Most telling was the fear I felt from Artemis. I’d never known this fear from the goddess before. She’d withdrawn as much as she could without severing our bond completely, but even so, her instinctive revulsion screamed through my nerves.
“Jenny!” Alex’s voice was weak and raspy. “Help me!”
“I’m truly sorry,” I said. “This is your wiener-dog moment.”
Annette cocked her head. “His what?”
“I’ll explain later.”
Alex strained at the ropes. “I’m a Hunter of R’gngyk. I completed the ritual. I sacrificed—”
“Nobody cares.” I grabbed Alex’s tentacle and tried to hold it back from the portal. “I doubt Ringo’s even aware of you. No more than you’re aware of an individual bacterium in your gut.”
The tentacle was too strong. It tore free, taking strips of skin from my palm in the process, and stretched to touch the crack in the wall.

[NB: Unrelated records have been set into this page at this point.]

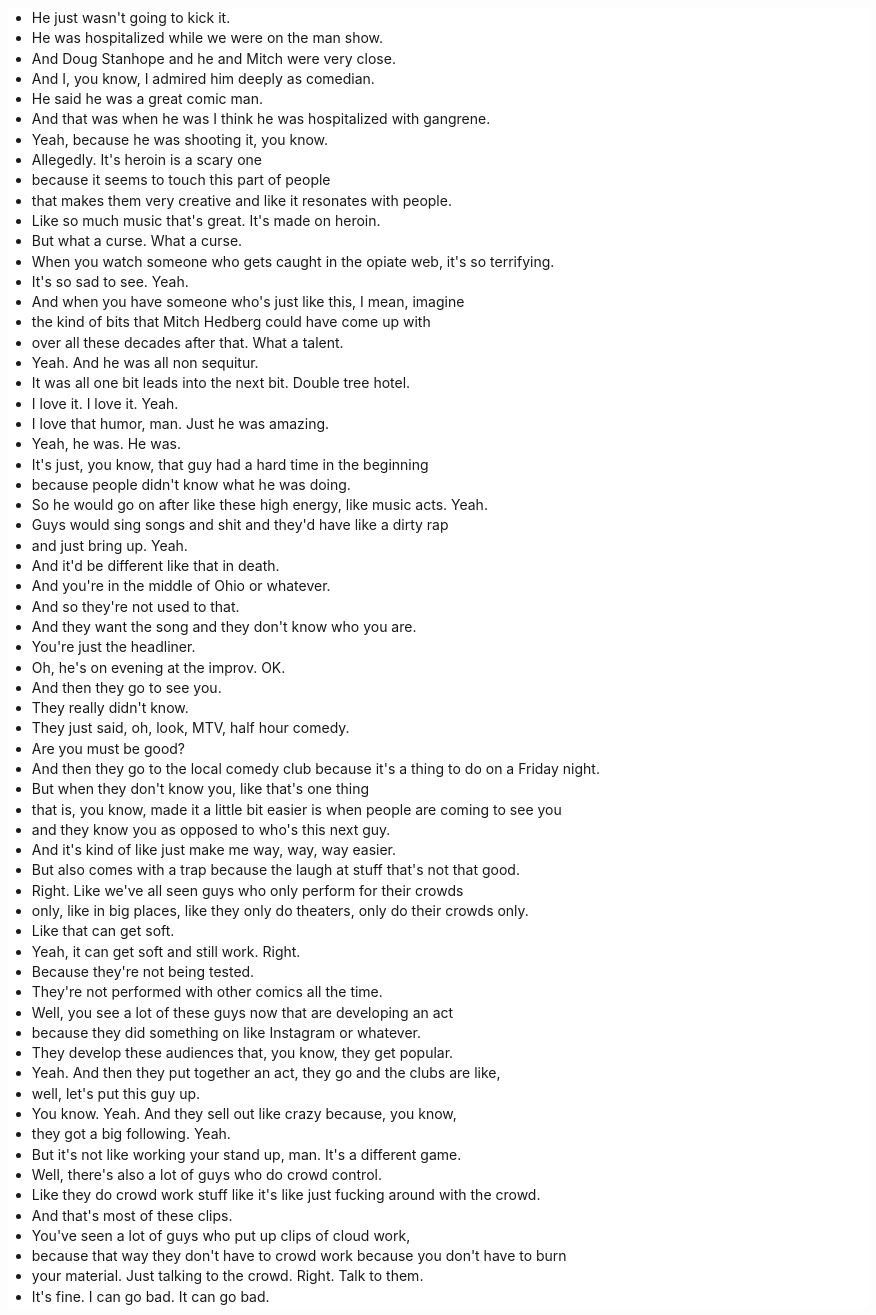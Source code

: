 *  He just wasn't going to kick it.
*  He was hospitalized while we were on the man show.
*  And Doug Stanhope and he and Mitch were very close.
*  And I, you know, I admired him deeply as comedian.
*  He said he was a great comic man.
*  And that was when he was I think he was hospitalized with gangrene.
*  Yeah, because he was shooting it, you know.
*  Allegedly. It's heroin is a scary one
*  because it seems to touch this part of people
*  that makes them very creative and like it resonates with people.
*  Like so much music that's great. It's made on heroin.
*  But what a curse. What a curse.
*  When you watch someone who gets caught in the opiate web, it's so terrifying.
*  It's so sad to see. Yeah.
*  And when you have someone who's just like this, I mean, imagine
*  the kind of bits that Mitch Hedberg could have come up with
*  over all these decades after that. What a talent.
*  Yeah. And he was all non sequitur.
*  It was all one bit leads into the next bit. Double tree hotel.
*  I love it. I love it. Yeah.
*  I love that humor, man. Just he was amazing.
*  Yeah, he was. He was.
*  It's just, you know, that guy had a hard time in the beginning
*  because people didn't know what he was doing.
*  So he would go on after like these high energy, like music acts. Yeah.
*  Guys would sing songs and shit and they'd have like a dirty rap
*  and just bring up. Yeah.
*  And it'd be different like that in death.
*  And you're in the middle of Ohio or whatever.
*  And so they're not used to that.
*  And they want the song and they don't know who you are.
*  You're just the headliner.
*  Oh, he's on evening at the improv. OK.
*  And then they go to see you.
*  They really didn't know.
*  They just said, oh, look, MTV, half hour comedy.
*  Are you must be good?
*  And then they go to the local comedy club because it's a thing to do on a Friday night.
*  But when they don't know you, like that's one thing
*  that is, you know, made it a little bit easier is when people are coming to see you
*  and they know you as opposed to who's this next guy.
*  And it's kind of like just make me way, way, way easier.
*  But also comes with a trap because the laugh at stuff that's not that good.
*  Right. Like we've all seen guys who only perform for their crowds
*  only, like in big places, like they only do theaters, only do their crowds only.
*  Like that can get soft.
*  Yeah, it can get soft and still work. Right.
*  Because they're not being tested.
*  They're not performed with other comics all the time.
*  Well, you see a lot of these guys now that are developing an act
*  because they did something on like Instagram or whatever.
*  They develop these audiences that, you know, they get popular.
*  Yeah. And then they put together an act, they go and the clubs are like,
*  well, let's put this guy up.
*  You know. Yeah. And they sell out like crazy because, you know,
*  they got a big following. Yeah.
*  But it's not like working your stand up, man. It's a different game.
*  Well, there's also a lot of guys who do crowd control.
*  Like they do crowd work stuff like it's like just fucking around with the crowd.
*  And that's most of these clips.
*  You've seen a lot of guys who put up clips of cloud work,
*  because that way they don't have to crowd work because you don't have to burn
*  your material. Just talking to the crowd. Right. Talk to them.
*  It's fine. I can go bad. It can go bad.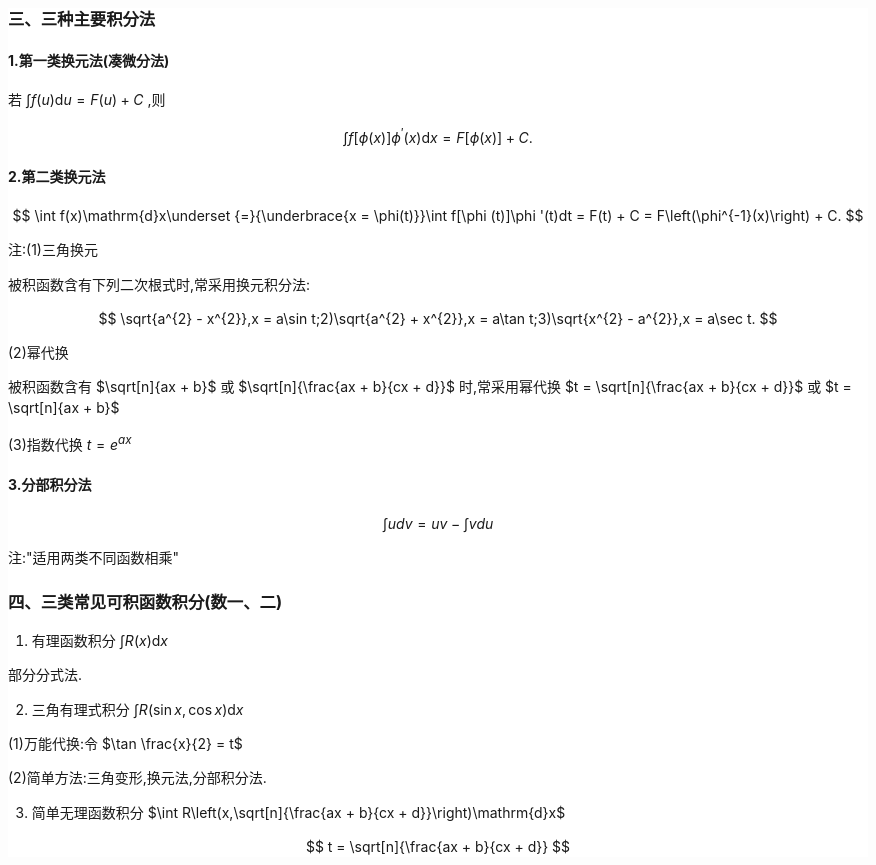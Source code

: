 ### 三、三种主要积分法

#### 1.第一类换元法(凑微分法)

若  $\int f(u)\mathrm{d}u = F(u) + C$  ,则

$$
\int f\big[\phi (x)\big]\phi^{\prime}(x)\mathrm{d}x = F\big[\phi (x)\big] + C.
$$

#### 2.第二类换元法

$$
\int f(x)\mathrm{d}x\underset {=}{\underbrace{x = \phi(t)}}\int f[\phi (t)]\phi '(t)dt = F(t) + C = F\left(\phi^{-1}(x)\right) + C.
$$

注:(1)三角换元

被积函数含有下列二次根式时,常采用换元积分法:

$$
\sqrt{a^{2} - x^{2}},x = a\sin t;2)\sqrt{a^{2} + x^{2}},x = a\tan t;3)\sqrt{x^{2} - a^{2}},x = a\sec t.
$$

(2)幂代换

被积函数含有  $\sqrt[n]{ax + b}$  或  $\sqrt[n]{\frac{ax + b}{cx + d}}$  时,常采用幂代换  $t = \sqrt[n]{\frac{ax + b}{cx + d}}$  或  $t = \sqrt[n]{ax + b}$

(3)指数代换  $t = e^{ax}$

#### 3.分部积分法

$$
\int udv = uv - \int vdu
$$

注:"适用两类不同函数相乘"

### 四、三类常见可积函数积分(数一、二)

1. 有理函数积分  $\int R(x)\mathrm{d}x$

部分分式法.

2. 三角有理式积分  $\int R(\sin x,\cos x)\mathrm{d}x$

(1)万能代换:令  $\tan \frac{x}{2} = t$

(2)简单方法:三角变形,换元法,分部积分法.

3. 简单无理函数积分  $\int R\left(x,\sqrt[n]{\frac{ax + b}{cx + d}}\right)\mathrm{d}x$

$$
t = \sqrt[n]{\frac{ax + b}{cx + d}}
$$
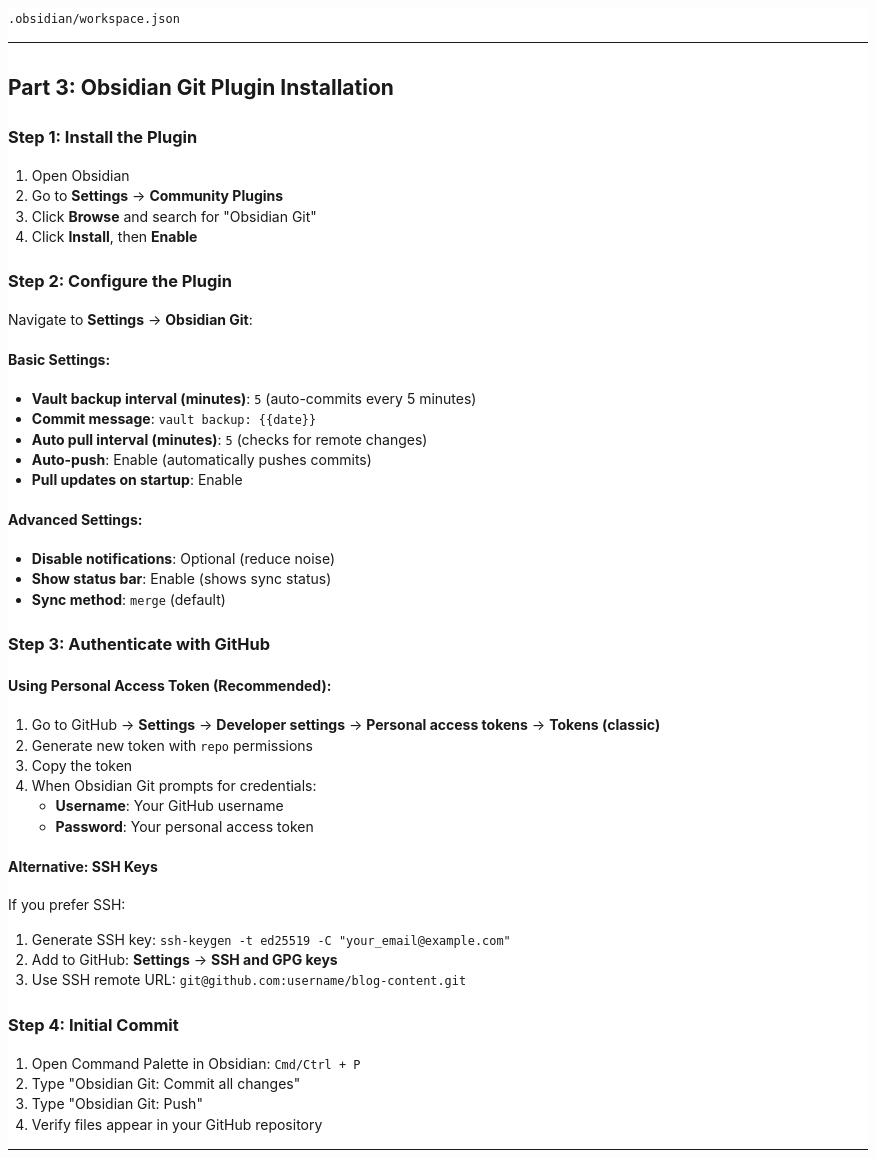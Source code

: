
 ```gitignore
.obsidian/workspace.json
```
---

## Part 3: Obsidian Git Plugin Installation

### Step 1: Install the Plugin

1. Open Obsidian
2. Go to **Settings** → **Community Plugins**
3. Click **Browse** and search for "Obsidian Git"
4. Click **Install**, then **Enable**

### Step 2: Configure the Plugin

Navigate to **Settings** → **Obsidian Git**:

#### Basic Settings:
- **Vault backup interval (minutes)**: `5` (auto-commits every 5 minutes)
- **Commit message**: `vault backup: {{date}}`
- **Auto pull interval (minutes)**: `5` (checks for remote changes)
- **Auto-push**: Enable (automatically pushes commits)
- **Pull updates on startup**: Enable

#### Advanced Settings:
- **Disable notifications**: Optional (reduce noise)
- **Show status bar**: Enable (shows sync status)
- **Sync method**: `merge` (default)

### Step 3: Authenticate with GitHub

#### Using Personal Access Token (Recommended):

1. Go to GitHub → **Settings** → **Developer settings** → **Personal access tokens** → **Tokens (classic)**
2. Generate new token with `repo` permissions
3. Copy the token
4. When Obsidian Git prompts for credentials:
   - **Username**: Your GitHub username
   - **Password**: Your personal access token

#### Alternative: SSH Keys

If you prefer SSH:

1. Generate SSH key: `ssh-keygen -t ed25519 -C "your_email@example.com"`
2. Add to GitHub: **Settings** → **SSH and GPG keys**
3. Use SSH remote URL: `git@github.com:username/blog-content.git`

### Step 4: Initial Commit

1. Open Command Palette in Obsidian: `Cmd/Ctrl + P`
2. Type "Obsidian Git: Commit all changes"
3. Type "Obsidian Git: Push"
4. Verify files appear in your GitHub repository

---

Alex’s breathing tightened to a barely audible squeak. His heartbeat slowed. His human eye stared blankly at the ceiling.
Two more tendrils emerged from the crack and grabbed the wall. I felt the strain on the stones like they were my own bones.
I pressed my hands to the wall and concentrated on blocking R’gngyk’s way through, guiding and helping the house to fight back. Annette joined me. Together, we shifted brick and stone and old timber from other parts of the house. Thick beams slid through the ceiling to brace the broken wall. Powdered mortar poured into the cracks.
For a while, we held our own. Seconds or minutes, I couldn’t tell the difference anymore as we fought to rebuild and repair what R’gngyk strove mindlessly to destroy.
A larger limb punched through, scattering rock and wood and dust through the basement. It was thick as my neck and segmented like an insect’s leg.
I grabbed Annette and pulled us both down, ducking a blow that would have crushed our skulls. The limb gouged the stone as it drew back.
“Temple, can you hear us?” asked Annette. “I think it’s time for that rocket launcher.”
In my early years, I’d assumed I would die fighting monsters. I’d thought that assumption made me stronger. When death was a foregone conclusion, you weren’t as scared of it.